Studio album by Nikka Costa
- Released: 1981
- Recorded: 1981
- Genre: Pop
- Length: 35:29
- Label: CGD (Italy); Columbia-CBS;
- Producer: Don Costa; Tony Renis; Danny B. Besquet;

Nikka Costa chronology
|  | Nikka Costa (1981) | Fairy Tales (1983) |

= Nikka Costa (album) =

Nikka Costa is the debut studio album by Nikka Costa. It was released in 1981 by CGD Records in Italy in conjunction with CBS Records when Costa was nine years old, fifteen years before her first album for older audiences was released, and twenty years before her breakthrough album Everybody Got Their Something.

== Background ==
Costa's cover of "(Out Here) on My Own", originally from the musical film Fame, was released as a single from the album. The single topped the charts in Italy and Europe. The single's success prompted suspicions that Costa would be a one-hit wonder, and that her success would be short-lived, but neither of these predictions came true.

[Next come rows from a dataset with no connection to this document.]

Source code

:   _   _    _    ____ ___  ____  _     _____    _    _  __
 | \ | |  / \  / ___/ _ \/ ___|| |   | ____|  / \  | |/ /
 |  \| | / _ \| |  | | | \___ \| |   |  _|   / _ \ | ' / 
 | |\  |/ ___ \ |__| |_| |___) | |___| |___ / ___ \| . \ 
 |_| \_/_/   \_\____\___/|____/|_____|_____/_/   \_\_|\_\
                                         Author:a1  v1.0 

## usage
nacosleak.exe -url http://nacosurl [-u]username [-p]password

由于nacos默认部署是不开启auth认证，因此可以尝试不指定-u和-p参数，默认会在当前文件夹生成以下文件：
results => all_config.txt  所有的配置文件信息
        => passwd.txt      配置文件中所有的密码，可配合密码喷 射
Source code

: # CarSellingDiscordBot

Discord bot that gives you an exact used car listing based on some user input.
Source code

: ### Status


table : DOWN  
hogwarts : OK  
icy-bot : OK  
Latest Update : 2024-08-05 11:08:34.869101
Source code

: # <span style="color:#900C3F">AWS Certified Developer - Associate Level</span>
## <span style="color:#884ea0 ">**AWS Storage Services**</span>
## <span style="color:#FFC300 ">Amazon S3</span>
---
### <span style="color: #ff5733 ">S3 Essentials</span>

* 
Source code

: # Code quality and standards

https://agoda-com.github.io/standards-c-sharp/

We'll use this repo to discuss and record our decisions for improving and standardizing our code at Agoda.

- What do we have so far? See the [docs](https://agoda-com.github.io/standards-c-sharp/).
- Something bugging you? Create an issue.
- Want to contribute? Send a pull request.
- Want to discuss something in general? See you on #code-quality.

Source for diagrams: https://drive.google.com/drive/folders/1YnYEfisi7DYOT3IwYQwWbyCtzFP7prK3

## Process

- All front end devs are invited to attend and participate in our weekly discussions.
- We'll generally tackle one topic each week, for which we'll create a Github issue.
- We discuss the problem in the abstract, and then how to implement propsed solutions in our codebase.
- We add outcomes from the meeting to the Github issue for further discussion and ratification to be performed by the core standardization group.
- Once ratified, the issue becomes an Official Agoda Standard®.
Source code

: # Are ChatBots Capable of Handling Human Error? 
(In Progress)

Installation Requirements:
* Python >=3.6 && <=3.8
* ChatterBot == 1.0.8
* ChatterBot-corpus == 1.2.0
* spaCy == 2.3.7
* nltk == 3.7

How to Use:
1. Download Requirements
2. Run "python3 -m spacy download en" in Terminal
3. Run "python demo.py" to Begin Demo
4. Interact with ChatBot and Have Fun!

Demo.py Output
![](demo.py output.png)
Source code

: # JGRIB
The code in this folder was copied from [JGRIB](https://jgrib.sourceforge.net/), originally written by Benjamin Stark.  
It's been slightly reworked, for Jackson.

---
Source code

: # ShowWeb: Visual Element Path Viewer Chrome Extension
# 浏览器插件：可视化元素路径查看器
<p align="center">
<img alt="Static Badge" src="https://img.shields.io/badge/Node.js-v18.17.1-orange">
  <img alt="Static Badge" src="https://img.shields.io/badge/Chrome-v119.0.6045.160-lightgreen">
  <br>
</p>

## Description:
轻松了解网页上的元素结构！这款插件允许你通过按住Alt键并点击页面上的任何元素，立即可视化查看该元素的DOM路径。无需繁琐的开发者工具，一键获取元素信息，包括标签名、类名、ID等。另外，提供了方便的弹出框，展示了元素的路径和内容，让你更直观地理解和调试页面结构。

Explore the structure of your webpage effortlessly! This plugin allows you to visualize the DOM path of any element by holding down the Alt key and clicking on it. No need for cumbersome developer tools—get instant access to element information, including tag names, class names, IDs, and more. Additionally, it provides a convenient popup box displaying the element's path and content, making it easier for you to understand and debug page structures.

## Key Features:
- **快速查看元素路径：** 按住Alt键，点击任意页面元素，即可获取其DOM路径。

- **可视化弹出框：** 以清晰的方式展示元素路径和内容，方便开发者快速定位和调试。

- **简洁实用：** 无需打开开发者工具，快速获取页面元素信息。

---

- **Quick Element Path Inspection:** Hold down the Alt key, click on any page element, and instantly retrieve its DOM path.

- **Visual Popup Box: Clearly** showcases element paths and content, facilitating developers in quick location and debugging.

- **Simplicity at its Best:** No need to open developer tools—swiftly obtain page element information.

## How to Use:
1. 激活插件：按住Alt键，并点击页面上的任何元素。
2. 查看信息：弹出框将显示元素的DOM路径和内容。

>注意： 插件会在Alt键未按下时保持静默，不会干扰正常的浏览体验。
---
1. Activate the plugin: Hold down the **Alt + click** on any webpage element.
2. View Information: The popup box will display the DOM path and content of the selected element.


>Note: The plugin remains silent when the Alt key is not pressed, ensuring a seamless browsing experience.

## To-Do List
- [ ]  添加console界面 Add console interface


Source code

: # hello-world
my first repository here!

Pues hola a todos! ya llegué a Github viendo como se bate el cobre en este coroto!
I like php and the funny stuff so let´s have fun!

Instead, by September 1982, the album had sold over 200,000 copies in Italy alone, and about 1.5 million copies worldwide.

==Track listing==

Side one
| No. | Title | Writer(s) | Length |
|---|---|---|---|
| 1. | "Someone to Watch Over Me" (from Oh, Kay!) | Ira and George Gershwin | 2:53 |
| 2. | "I Believe in Love" | Danny B. Besquet; Ronald Jackson; | 2:56 |
| 3. | "(Out Here) on My Own" (from Fame) | Lesley and Michael Gore | 3:31 |
| 4. | "Grown Up World" | Terry Ray, Nikka and Don Costa; Santo Farina; | 2:33 |
| 5. | "Through the Eyes of Love" (from Ice Castles) | Marvin Hamlisch; Carole Bayer Sager; | 3:57 |
| 6. | "Go Away, Little Boy" | Gerry Goffin; Carole King; | 2:45 |

Side two
| No. | Title | Writer(s) | Length |
|---|---|---|---|
| 1. | "It's Your Dream" | Peter Sinfield; Teddy Randazzo; | 3:27 |
| 2. | "Maybe" (from Annie) | Martin Charnin; Charles Strouse; | 2:53 |
| 3. | "Bubble Full of Rainbows" | Marva Jan Marrow [it]; Tony Renis; | 3:09 |
| 4. | "Chained to the Blues" | Terry Ray Costa; Santo Farina; | 2:21 |
| 5. | "You" | Paul Anka; Sammy Cahn; | 3:17 |
| 6. | "So Glad I Have You" | Terry Ray and Nikka Costa; Santo Farina; | 3:47 |

== Personnel ==
- Nikka Costa – lead vocals
- Don Costa – arranger/conductor
- Gaetano Leandro – synthesizer
- Victor Bach – Keyboards, piano
- Ernesto Massimo Verardi – guitar
- Ivo Meletti – guitar
- Julius Farmer – bass
- Carlo Russo – guitar
- Gigi Cappellotto – bass
- Tullio De Piscopo – drums, percussion
- Sergio Farina – guitar
- Giorgio Cocilovo – guitar
- Ronnie Jackson – guitar
- Giorgio Baiocco – tenor saxophone
- Françoise Goddard, Ornella Cherubini, Eloisa Francia, Silvia Annicchiarico, Naimy Hackett, Lella Esposito – backing vocals

==Certifications and sales==

Certifications and sales for Nikka Costa
| Region | Certification | Certified units/sales |
| Brazil (Pro-Música Brasil) | Gold | 120,000 |
| France | — | 200,000 |
| Italy | — | 500,000 |
| Spain (Promusicae) | Platinum | 100,000^{^} |
Summaries
| Worldwide | — | 1,500,000 |
^{^} Shipments figures based on certification alone.